VCV Rack is an open-source virtual eurorack studio for your computer. Use it to become familiar with actual modules and patching techniques before spending money getting physical. There are fantastic YouTube videos from Omri Cohen that will walk you through the concepts of modular synthesis using VCV Rack. 

The Basics

At the very least, you’ll need a case and a power supply. 

Cases can be as simple as a cardboard box to as fancy as a bespoke piece of furniture. The width of a case is measured in hp (horizontal pitch) and has a height in U (rack unit). A standard Eurorack module is 3U high. is a fantastic resource for planning your case. Just drag and drop modules on the screen, and it’ll calculate dimensions and power requirements. Just be sure to note the width in hp and depth in mm of the modules to find your ideal case size.  

A “starter” case will commonly be 3U (1 row) high and 62hp – 104hp (12″-21″) wide and around 60mm deep. Many modular artists find a 6U (2 rows) high and 104hp wide case is big enough to perform with but still small enough to be focused (and fly with you in as a carry-on). 

Most cases will have rails with M3 (sometimes M2.5) sized threaded strips or sliding nuts to which you can screw the modules. 

A clean, reliable power supply is even more important than the case itself. Some cases will already have a power source installed, but there are plenty of options for cases without power.

A power supply will list amperage for +12v, -12v, and frequently +5v. A good rule of thumb is that the amperage draw of your modules should be well below 75% of your supply’s rated output. can help determine the power requirements for each voltage.

With the case unplugged, you’ll connect the power in your case to each module using a ribbon cable (typically provided with a module). The red stripe denotes the -12v side of the cable and faces down. Remember to match the markings and orientation, as plugging it in backward can destroy a module or your power supply.


Now What?

Start slow and start small. Simultaneously buying many modules will be overwhelming, so purchase one at a time. 

With each new module, consider learning it as if it were a new instrument. You should read the manual, watch YouTube videos on it, and feel free to participate in community discussions.

Discover the ins and outs of each module until you reach your system’s limitations. When you start to become frustrated, that’s when you’re ready to expand.

Starting Points

You’ll want to get the most functionality crammed in as little space when you are just beginning your journey. Using to sort and filter through modules will help you pinpoint the perfect fit. 

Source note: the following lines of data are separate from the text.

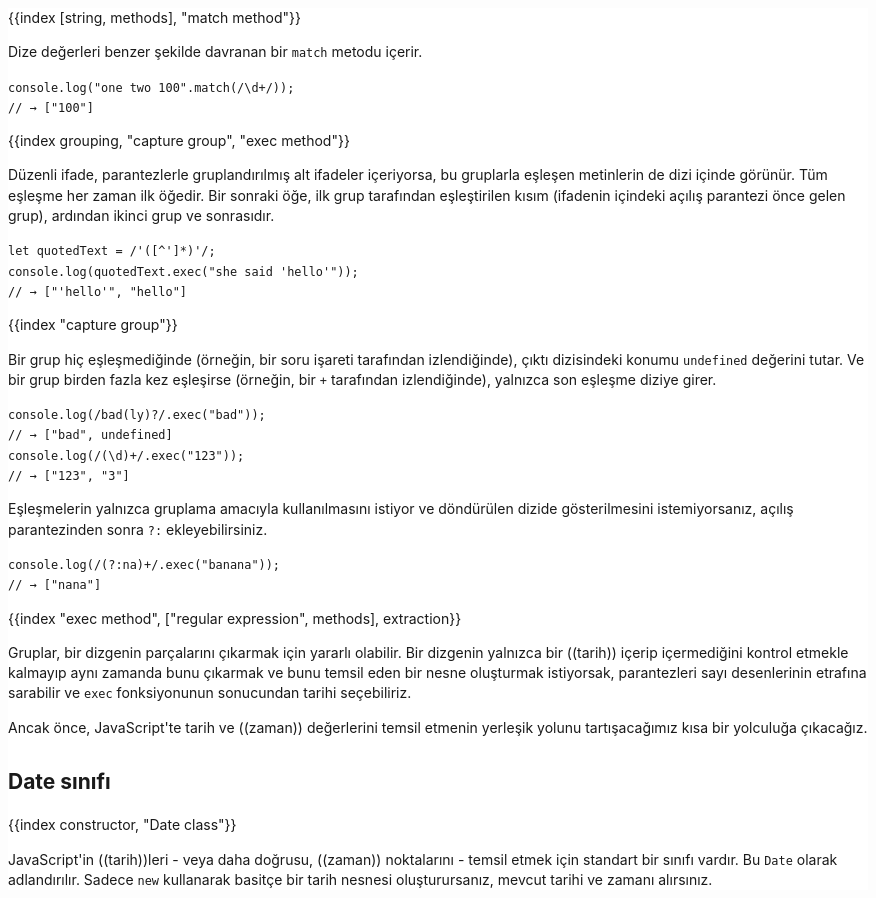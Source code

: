 {{index [string, methods], "match method"}}

Dize değerleri benzer şekilde davranan bir `match` metodu içerir.

```
console.log("one two 100".match(/\d+/));
// → ["100"]
```

{{index grouping, "capture group", "exec method"}}

Düzenli ifade, parantezlerle gruplandırılmış alt ifadeler içeriyorsa, bu gruplarla eşleşen metinlerin de dizi içinde görünür. Tüm eşleşme her zaman ilk öğedir. Bir sonraki öğe, ilk grup tarafından eşleştirilen kısım (ifadenin içindeki açılış parantezi önce gelen grup), ardından ikinci grup ve sonrasıdır.

```
let quotedText = /'([^']*)'/;
console.log(quotedText.exec("she said 'hello'"));
// → ["'hello'", "hello"]
```

{{index "capture group"}}

Bir grup hiç eşleşmediğinde (örneğin, bir soru işareti tarafından izlendiğinde), çıktı dizisindeki konumu `undefined` değerini tutar. Ve bir grup birden fazla kez eşleşirse (örneğin, bir `+` tarafından izlendiğinde), yalnızca son eşleşme diziye girer.

```
console.log(/bad(ly)?/.exec("bad"));
// → ["bad", undefined]
console.log(/(\d)+/.exec("123"));
// → ["123", "3"]
```

Eşleşmelerin yalnızca gruplama amacıyla kullanılmasını istiyor ve döndürülen dizide gösterilmesini istemiyorsanız, açılış parantezinden sonra `?:` ekleyebilirsiniz.

```
console.log(/(?:na)+/.exec("banana"));
// → ["nana"]
```

{{index "exec method", ["regular expression", methods], extraction}}

Gruplar, bir dizgenin parçalarını çıkarmak için yararlı olabilir. Bir dizgenin yalnızca bir ((tarih)) içerip içermediğini kontrol etmekle kalmayıp aynı zamanda bunu çıkarmak ve bunu temsil eden bir nesne oluşturmak istiyorsak, parantezleri sayı desenlerinin etrafına sarabilir ve `exec` fonksiyonunun sonucundan tarihi seçebiliriz.

Ancak önce, JavaScript'te tarih ve ((zaman)) değerlerini temsil etmenin yerleşik yolunu tartışacağımız kısa bir yolculuğa çıkacağız.

## Date sınıfı

{{index constructor, "Date class"}}

JavaScript'in ((tarih))leri - veya daha doğrusu, ((zaman)) noktalarını - temsil etmek için standart bir sınıfı vardır. Bu `Date` olarak adlandırılır. Sadece `new` kullanarak basitçe bir tarih nesnesi oluşturursanız, mevcut tarihi ve zamanı alırsınız.
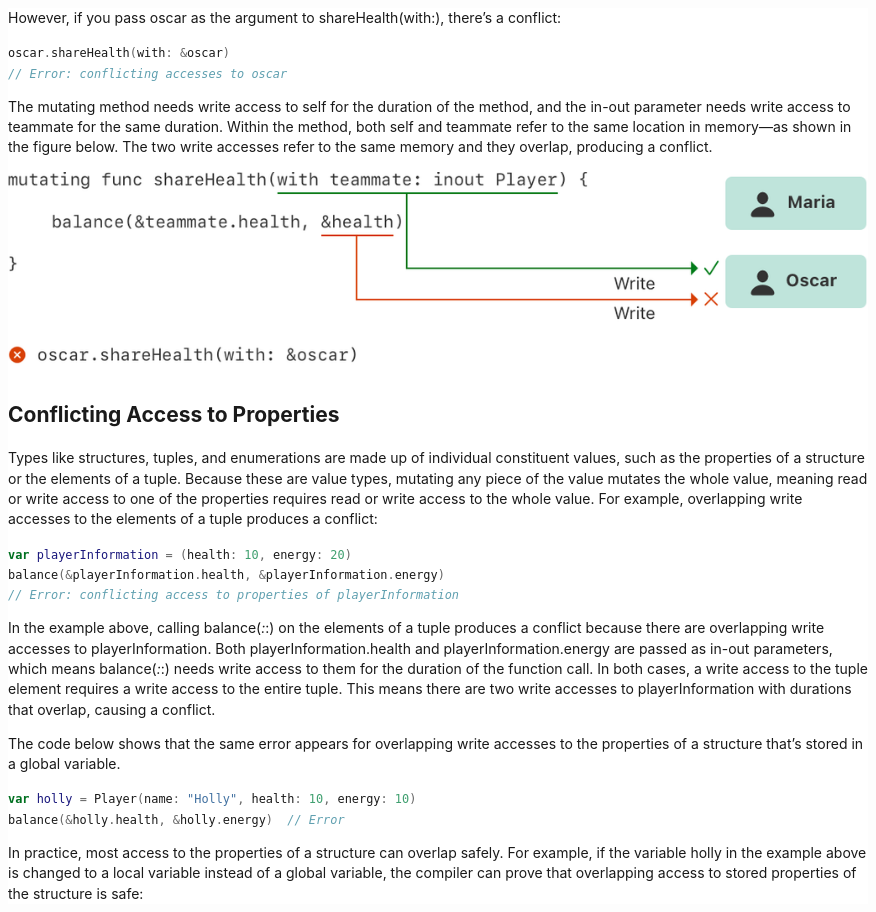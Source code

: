 However, if you pass oscar as the argument to shareHealth(with:), there’s a conflict:

```Swift
oscar.shareHealth(with: &oscar)
// Error: conflicting accesses to oscar
```
The mutating method needs write access to self for the duration of the method, and the in-out parameter needs write access to teammate for the same duration. Within the method, both self and teammate refer to the same location in memory—as shown in the figure below. The two write accesses refer to the same memory and they overlap, producing a conflict.

![Diagram](readme-images/memory_share_health_oscar_2x.png)

## Conflicting Access to Properties

Types like structures, tuples, and enumerations are made up of individual constituent values, such as the properties of a structure or the elements of a tuple. Because these are value types, mutating any piece of the value mutates the whole value, meaning read or write access to one of the properties requires read or write access to the whole value. For example, overlapping write accesses to the elements of a tuple produces a conflict:

```Swift
var playerInformation = (health: 10, energy: 20)
balance(&playerInformation.health, &playerInformation.energy)
// Error: conflicting access to properties of playerInformation
```
In the example above, calling balance(_:_:) on the elements of a tuple produces a conflict because there are overlapping write accesses to playerInformation. Both playerInformation.health and playerInformation.energy are passed as in-out parameters, which means balance(_:_:) needs write access to them for the duration of the function call. In both cases, a write access to the tuple element requires a write access to the entire tuple. This means there are two write accesses to playerInformation with durations that overlap, causing a conflict.

The code below shows that the same error appears for overlapping write accesses to the properties of a structure that’s stored in a global variable.

```Swift
var holly = Player(name: "Holly", health: 10, energy: 10)
balance(&holly.health, &holly.energy)  // Error
```
In practice, most access to the properties of a structure can overlap safely. For example, if the variable holly in the example above is changed to a local variable instead of a global variable, the compiler can prove that overlapping access to stored properties of the structure is safe:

Full synth voices (A full voice contains a VCO, Envelope, VCA, and Filter)

  • The Doepfer A-111-6 is a full analog voice with lots of CV control, sounds excellent, and is modestly priced. 
  • Finding a Plaits or Braids module from Mutable Instruments will give you a flexible digital voice with countless synthesis options. While Mutable Instruments has discontinued its modules, its owner Émilie Gillet’s generous open-source licensing, has allowed makers to continue building upon her legacy.

Jacks of all trades:

  • Make Noise Maths is a very flexible analog function generator. It can provide two sets of envelopes and perform logic functions, mix signals, act as a VCA, or even become an oscillator.
  • Expert Sleepers Disting mk4 is a digital swiss army knife that can fill almost any gap in a system. With 80+ algorithms, the module can be changed from an oscillator to a reverb to a precision adder. This one requires a bit more practice to master.
  • ALM’s Pamela’s New Workout or Pamela’s Pro Workout is an insanely flexible clock source at the heart of many rack systems. It excels at triggering drums, providing euclidean polyrhythms, and generating interesting modulation signals.


Another great path is to start with a semi-modular synth. These often have all of the components of a complete modular synthesizer. Still, many connections between modules are “pre-patched.” Plugging a cable into a jack will bypass the normalized wiring. 

Semi-modular synths often have a VCO, envelope, VCA, and filter all in one case, including a power supply. They’re typically less expensive than buying all of the modules individually. Living with a single module in a new modular case is easy because all the essentials are already included in the semi-modular.


What’s Next to Explore?

There’s an old adage that you can never have too many VCAs—some VCAs double as mixers that can combine simple signals to make complex ones. VCAs are also great at taming control voltages using offsets and attenuation. They allow you to modulate the modulators to produce unique and exciting sounds.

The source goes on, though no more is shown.